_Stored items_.
::::::::

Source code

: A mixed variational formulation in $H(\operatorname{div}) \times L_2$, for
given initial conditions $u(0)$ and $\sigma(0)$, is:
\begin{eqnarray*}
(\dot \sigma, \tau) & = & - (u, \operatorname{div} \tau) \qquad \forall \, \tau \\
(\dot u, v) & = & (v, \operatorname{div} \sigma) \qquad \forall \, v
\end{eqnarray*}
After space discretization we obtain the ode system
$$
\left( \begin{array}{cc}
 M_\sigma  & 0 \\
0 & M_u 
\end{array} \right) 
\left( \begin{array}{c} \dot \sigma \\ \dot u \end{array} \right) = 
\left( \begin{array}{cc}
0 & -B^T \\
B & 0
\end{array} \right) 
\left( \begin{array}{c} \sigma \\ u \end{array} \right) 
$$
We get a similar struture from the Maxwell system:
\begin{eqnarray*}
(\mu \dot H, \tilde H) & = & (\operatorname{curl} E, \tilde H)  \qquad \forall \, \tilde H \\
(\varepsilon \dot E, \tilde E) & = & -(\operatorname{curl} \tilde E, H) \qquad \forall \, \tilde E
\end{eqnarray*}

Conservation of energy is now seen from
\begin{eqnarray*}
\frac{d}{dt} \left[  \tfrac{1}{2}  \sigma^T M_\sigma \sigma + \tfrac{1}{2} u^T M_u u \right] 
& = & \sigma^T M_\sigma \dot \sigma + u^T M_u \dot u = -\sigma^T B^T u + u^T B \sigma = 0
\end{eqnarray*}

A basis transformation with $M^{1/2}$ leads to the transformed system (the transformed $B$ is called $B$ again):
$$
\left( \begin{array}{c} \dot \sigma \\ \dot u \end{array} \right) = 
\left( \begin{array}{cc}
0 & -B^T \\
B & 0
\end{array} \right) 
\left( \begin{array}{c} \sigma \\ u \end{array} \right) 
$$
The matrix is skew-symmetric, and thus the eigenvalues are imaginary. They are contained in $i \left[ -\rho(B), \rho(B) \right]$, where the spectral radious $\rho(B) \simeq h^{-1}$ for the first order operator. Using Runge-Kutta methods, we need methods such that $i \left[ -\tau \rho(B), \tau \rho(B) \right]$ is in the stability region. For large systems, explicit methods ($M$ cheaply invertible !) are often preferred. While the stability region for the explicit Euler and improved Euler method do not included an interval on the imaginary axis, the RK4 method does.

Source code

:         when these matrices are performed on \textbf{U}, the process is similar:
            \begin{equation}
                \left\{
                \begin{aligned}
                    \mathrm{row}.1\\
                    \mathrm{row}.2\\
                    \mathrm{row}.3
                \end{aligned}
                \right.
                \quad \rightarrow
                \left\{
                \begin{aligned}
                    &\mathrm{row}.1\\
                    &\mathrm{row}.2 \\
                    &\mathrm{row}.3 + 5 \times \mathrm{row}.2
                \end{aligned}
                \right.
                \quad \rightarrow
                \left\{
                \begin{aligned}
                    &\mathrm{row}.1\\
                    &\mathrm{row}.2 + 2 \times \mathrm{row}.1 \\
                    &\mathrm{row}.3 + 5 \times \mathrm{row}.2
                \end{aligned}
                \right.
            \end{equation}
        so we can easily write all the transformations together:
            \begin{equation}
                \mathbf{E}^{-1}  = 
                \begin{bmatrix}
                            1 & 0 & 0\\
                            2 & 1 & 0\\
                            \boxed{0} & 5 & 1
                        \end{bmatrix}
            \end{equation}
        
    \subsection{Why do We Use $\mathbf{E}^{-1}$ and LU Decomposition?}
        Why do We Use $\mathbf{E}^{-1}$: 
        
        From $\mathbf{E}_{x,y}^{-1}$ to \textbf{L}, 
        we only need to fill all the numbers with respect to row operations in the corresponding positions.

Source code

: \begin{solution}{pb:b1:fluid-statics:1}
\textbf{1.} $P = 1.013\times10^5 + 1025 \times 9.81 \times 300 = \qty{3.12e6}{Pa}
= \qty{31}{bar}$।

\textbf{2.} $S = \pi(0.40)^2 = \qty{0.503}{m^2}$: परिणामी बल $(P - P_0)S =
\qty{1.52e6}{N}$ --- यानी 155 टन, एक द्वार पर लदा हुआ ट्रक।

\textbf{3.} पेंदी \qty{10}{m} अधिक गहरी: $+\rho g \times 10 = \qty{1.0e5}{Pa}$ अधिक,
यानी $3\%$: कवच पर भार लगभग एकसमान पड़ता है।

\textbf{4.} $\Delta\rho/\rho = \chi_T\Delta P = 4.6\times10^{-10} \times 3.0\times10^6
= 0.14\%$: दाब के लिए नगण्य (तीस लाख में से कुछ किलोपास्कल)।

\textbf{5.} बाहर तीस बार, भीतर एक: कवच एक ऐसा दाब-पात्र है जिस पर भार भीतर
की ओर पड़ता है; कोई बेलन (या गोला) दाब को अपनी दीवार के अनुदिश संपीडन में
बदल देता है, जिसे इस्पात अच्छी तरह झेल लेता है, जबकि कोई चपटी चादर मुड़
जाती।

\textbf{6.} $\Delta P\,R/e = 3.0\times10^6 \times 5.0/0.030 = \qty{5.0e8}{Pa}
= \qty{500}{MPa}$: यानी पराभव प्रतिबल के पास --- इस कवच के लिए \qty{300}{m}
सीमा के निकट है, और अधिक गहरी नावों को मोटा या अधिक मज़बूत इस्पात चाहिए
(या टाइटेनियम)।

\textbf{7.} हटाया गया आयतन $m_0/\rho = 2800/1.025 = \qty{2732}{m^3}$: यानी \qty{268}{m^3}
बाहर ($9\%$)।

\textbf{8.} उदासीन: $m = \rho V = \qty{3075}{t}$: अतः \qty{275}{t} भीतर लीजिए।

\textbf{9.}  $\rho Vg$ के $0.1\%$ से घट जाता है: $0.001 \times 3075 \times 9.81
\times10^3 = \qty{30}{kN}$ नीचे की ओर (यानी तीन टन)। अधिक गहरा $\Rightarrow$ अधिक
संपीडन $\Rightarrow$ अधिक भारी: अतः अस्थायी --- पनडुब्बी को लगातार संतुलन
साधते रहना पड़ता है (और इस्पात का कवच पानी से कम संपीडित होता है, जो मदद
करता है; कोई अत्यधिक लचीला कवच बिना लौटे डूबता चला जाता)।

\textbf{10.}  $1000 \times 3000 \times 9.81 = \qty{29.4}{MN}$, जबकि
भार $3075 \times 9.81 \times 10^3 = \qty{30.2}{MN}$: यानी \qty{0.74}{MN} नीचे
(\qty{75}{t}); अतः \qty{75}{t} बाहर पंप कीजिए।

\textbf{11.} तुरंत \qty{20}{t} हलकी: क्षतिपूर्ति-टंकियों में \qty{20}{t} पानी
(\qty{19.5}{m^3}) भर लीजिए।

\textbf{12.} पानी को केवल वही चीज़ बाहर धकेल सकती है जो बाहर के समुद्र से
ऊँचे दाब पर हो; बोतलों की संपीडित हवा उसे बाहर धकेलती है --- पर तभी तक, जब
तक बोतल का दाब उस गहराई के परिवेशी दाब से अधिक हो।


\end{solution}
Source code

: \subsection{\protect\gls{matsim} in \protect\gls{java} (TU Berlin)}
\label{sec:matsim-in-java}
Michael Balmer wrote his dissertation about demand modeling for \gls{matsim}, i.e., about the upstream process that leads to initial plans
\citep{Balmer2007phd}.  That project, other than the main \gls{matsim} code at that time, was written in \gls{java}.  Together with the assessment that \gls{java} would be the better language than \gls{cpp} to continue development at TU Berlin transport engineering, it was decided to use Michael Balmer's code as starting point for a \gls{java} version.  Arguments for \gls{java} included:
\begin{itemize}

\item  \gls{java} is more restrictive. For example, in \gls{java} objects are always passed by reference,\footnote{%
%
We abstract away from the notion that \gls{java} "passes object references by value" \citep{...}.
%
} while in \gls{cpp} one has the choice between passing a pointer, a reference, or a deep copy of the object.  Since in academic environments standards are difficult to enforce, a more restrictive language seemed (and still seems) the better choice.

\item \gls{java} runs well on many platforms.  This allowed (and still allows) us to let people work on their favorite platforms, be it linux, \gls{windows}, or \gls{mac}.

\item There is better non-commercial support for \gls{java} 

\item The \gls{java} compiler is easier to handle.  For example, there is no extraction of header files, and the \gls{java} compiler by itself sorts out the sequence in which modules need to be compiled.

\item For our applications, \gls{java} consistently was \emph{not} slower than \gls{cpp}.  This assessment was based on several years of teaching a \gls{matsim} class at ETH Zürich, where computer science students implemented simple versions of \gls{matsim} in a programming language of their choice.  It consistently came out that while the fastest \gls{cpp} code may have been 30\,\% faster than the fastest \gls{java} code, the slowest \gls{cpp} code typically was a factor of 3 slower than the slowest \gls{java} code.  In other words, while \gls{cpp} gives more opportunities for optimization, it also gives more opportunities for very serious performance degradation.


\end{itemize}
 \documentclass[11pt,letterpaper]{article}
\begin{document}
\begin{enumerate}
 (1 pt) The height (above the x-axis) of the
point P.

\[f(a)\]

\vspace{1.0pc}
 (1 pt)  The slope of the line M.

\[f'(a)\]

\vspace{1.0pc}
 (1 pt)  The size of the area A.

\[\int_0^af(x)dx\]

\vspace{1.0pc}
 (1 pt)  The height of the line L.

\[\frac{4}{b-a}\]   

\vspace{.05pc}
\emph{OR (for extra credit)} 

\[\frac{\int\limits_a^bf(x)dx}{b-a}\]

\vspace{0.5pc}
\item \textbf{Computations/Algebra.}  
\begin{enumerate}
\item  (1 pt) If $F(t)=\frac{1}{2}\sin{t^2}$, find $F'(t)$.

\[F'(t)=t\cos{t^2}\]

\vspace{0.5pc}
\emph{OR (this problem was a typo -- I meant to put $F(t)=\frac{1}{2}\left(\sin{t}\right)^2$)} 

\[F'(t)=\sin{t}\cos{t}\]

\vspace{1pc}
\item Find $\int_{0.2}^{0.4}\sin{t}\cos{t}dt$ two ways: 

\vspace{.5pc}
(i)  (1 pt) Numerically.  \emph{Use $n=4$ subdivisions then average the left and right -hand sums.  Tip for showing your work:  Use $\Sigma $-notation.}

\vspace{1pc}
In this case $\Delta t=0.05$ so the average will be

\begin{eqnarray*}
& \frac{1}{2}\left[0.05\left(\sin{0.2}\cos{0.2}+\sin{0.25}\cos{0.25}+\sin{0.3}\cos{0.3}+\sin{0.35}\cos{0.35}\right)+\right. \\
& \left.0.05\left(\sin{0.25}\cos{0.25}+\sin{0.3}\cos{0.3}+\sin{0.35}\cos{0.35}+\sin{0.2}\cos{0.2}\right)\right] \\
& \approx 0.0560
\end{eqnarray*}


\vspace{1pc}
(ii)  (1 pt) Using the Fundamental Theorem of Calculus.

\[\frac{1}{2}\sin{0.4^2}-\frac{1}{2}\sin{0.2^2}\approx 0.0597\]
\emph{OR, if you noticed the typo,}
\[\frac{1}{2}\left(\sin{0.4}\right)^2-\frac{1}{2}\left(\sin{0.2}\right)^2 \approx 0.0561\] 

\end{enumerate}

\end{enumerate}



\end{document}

::::::::

_ACTIVITY_. Search each line of the data above for "typo", and copy the lines where it occurs.

_WRITTEN ANSWER_.
\emph{OR (this problem was a typo -- I meant to put $F(t)=\frac{1}{2}\left(\sin{t}\right)^2$)} 
\emph{OR, if you noticed the typo,}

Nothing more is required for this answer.